Here are some examples of stablecoin and cross-border payment providers reshaping the landscape of how payments are made around the world:
- Tether (USDT)
– most widely used and largest by market cap ($163B+ at print time, as per data from CoinMarketCap)
– popular in emerging markets where access to USD is limited
– integrated into most major crypto exchanges and peer-to-peer (P2P) platforms - Circle (USDC)
– insured by cash-equivalent reserves
– compliant and partnered with goliaths such as Visa, Stripe, and more
– widespread use for business-to-business (B2B) payments - Ripple (RLUSD)

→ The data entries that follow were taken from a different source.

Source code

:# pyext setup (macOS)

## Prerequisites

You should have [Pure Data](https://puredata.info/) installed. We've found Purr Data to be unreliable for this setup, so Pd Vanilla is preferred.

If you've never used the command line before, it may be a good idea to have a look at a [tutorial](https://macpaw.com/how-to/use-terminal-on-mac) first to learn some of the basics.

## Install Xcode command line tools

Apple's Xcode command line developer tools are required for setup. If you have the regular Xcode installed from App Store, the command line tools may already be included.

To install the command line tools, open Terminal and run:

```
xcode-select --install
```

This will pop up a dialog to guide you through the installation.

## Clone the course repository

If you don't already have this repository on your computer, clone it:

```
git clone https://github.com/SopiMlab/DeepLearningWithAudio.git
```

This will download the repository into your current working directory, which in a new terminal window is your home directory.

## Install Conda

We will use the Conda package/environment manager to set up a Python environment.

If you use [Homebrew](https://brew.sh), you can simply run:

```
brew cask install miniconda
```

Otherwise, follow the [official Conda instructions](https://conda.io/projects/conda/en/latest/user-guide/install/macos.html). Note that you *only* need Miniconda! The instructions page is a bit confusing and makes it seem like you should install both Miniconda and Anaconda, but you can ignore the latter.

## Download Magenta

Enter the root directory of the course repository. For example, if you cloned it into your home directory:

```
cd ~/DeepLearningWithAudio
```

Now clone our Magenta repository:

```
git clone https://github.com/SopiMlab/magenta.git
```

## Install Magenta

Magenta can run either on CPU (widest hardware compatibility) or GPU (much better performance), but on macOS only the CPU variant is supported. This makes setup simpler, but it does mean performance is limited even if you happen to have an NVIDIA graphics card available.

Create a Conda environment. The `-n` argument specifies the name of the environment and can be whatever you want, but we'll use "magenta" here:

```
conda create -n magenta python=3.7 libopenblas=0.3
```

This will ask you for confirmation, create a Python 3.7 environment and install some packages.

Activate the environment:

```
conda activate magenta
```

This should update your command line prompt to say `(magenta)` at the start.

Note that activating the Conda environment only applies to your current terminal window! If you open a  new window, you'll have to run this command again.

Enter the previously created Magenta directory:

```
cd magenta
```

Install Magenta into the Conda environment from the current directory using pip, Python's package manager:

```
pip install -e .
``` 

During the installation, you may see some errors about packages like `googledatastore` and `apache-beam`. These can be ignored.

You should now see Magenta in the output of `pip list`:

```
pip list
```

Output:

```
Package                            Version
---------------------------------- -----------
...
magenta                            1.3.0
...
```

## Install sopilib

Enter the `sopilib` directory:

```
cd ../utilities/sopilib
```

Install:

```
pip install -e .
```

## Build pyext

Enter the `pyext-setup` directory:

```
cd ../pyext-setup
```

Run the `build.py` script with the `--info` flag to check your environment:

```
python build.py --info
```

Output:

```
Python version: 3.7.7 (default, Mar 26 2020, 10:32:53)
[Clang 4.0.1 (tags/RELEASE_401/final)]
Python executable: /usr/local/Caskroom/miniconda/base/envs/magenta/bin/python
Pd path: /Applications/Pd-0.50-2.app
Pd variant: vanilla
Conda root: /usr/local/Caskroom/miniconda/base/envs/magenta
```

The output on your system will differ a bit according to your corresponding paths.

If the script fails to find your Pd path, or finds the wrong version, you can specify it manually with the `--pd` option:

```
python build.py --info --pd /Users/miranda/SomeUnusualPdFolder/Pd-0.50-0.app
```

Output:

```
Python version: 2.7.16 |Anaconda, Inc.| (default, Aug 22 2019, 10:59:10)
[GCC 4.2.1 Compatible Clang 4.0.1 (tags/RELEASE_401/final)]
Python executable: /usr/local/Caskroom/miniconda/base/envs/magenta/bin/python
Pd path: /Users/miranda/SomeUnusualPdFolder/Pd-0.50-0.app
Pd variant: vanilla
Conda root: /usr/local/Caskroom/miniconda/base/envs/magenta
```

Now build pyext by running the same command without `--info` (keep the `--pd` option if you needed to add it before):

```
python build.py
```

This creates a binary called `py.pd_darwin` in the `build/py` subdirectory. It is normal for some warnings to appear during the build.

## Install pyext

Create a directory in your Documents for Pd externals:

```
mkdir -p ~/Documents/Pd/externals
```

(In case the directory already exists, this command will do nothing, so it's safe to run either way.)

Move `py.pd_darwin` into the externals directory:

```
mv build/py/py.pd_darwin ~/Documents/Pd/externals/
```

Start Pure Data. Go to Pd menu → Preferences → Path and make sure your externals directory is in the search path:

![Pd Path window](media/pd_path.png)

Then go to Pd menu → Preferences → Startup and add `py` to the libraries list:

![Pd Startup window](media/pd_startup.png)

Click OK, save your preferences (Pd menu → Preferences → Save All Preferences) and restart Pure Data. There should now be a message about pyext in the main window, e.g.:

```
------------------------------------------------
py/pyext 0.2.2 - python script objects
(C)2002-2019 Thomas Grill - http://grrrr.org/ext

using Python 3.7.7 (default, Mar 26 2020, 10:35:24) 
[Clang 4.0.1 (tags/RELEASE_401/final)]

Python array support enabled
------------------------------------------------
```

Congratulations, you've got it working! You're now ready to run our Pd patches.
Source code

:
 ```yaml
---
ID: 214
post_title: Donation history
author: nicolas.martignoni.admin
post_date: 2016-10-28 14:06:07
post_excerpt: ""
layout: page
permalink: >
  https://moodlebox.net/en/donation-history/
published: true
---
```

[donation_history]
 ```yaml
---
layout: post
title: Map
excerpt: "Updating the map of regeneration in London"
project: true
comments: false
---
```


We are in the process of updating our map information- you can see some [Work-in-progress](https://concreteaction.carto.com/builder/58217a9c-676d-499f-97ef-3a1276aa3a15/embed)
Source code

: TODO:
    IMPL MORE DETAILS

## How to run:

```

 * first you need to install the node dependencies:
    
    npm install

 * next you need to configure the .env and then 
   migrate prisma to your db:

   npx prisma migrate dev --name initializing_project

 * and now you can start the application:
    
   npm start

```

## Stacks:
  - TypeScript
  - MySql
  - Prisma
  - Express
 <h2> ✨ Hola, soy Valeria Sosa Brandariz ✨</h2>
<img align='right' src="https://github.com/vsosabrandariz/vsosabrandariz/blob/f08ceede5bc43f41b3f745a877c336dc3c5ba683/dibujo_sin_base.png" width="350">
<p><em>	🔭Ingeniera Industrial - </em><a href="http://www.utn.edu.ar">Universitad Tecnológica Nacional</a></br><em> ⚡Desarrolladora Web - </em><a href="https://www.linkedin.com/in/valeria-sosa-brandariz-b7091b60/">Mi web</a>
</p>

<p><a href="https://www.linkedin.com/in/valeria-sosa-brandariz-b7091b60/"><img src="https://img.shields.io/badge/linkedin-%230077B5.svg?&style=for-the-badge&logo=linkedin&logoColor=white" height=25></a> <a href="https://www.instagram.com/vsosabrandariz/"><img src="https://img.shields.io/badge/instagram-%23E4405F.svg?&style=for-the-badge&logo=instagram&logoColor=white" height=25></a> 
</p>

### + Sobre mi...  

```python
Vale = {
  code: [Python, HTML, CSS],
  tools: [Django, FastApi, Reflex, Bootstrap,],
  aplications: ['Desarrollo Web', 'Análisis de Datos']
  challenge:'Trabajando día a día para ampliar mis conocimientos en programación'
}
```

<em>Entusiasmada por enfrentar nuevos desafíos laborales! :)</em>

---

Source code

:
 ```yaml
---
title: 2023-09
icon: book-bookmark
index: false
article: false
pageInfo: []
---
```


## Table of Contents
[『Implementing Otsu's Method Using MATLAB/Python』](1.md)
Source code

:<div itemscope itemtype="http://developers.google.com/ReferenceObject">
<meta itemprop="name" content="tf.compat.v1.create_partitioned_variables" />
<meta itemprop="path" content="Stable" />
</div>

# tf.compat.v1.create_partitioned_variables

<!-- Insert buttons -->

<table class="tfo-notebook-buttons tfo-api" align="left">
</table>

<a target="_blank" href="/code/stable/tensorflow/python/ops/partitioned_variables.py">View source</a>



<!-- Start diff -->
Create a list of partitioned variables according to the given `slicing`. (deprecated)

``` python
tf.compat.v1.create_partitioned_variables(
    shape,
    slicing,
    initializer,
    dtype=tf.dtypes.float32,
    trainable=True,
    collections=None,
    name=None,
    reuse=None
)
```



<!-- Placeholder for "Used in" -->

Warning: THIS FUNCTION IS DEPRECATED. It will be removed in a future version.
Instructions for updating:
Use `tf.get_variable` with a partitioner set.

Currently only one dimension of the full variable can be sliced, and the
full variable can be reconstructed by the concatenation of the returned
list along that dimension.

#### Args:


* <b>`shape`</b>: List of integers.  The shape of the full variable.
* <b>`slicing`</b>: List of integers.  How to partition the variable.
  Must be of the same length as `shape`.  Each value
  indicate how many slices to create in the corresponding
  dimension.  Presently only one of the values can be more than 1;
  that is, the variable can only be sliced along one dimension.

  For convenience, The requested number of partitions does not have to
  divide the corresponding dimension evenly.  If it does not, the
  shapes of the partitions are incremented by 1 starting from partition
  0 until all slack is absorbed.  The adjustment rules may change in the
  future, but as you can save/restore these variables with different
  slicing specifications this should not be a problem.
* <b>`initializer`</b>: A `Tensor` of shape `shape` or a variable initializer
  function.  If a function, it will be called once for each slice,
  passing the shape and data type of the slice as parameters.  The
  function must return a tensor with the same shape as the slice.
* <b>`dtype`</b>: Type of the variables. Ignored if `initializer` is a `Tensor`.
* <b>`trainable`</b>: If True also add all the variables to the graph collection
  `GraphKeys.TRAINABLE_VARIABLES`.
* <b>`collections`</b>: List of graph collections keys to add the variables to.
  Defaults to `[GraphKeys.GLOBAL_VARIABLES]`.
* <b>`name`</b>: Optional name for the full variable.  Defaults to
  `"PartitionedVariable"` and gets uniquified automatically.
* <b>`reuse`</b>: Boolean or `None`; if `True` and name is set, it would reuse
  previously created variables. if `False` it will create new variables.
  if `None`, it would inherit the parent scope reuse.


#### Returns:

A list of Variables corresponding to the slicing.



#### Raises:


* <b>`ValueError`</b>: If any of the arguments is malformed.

– backed by a segregated reserve of cash and cash equivalents
– supports third-party payments globally, emerging markets included
– integrated into a licensed cross-border payments solution – Ripple Payments
Traditional Finance and Stablecoins
A growing number of traditional finance (TradFi) transnational payment providers have begun incorporating stablecoins into their operations to provide more options for their customers and improve their internal treasury payments.
Visa has been settling transactions in stablecoins since 2023, and to date, over $225 million has been processed through this method. Moreover, they have facilitated nearly $100B in purchases of cryptocurrencies and over $25 billion in such spending.
Mastercard very recently announced an end-to-end payments system using stablecoins, and WorldPay has plans to enable payouts in this asset class to global enterprises.
Businesses are also exploring how these assets can enhance their cross-border capabilities. Sending a wire transfer across the globe via traditional methods typically takes 3-5 business days to settle, and it also incurs high fees.
By turning to stablecoins, entities using them can take advantage of precisely tracking their funds, near-instant settlement times, and reduced reliance on intermediaries. At the same time, this is possible 24 hours a day, 7 days a week.
The growth of this asset class has been quite notable, as it has exploded from around $130 billion at the start of last year to over $265 billion as of today, according to data from DefiLlama.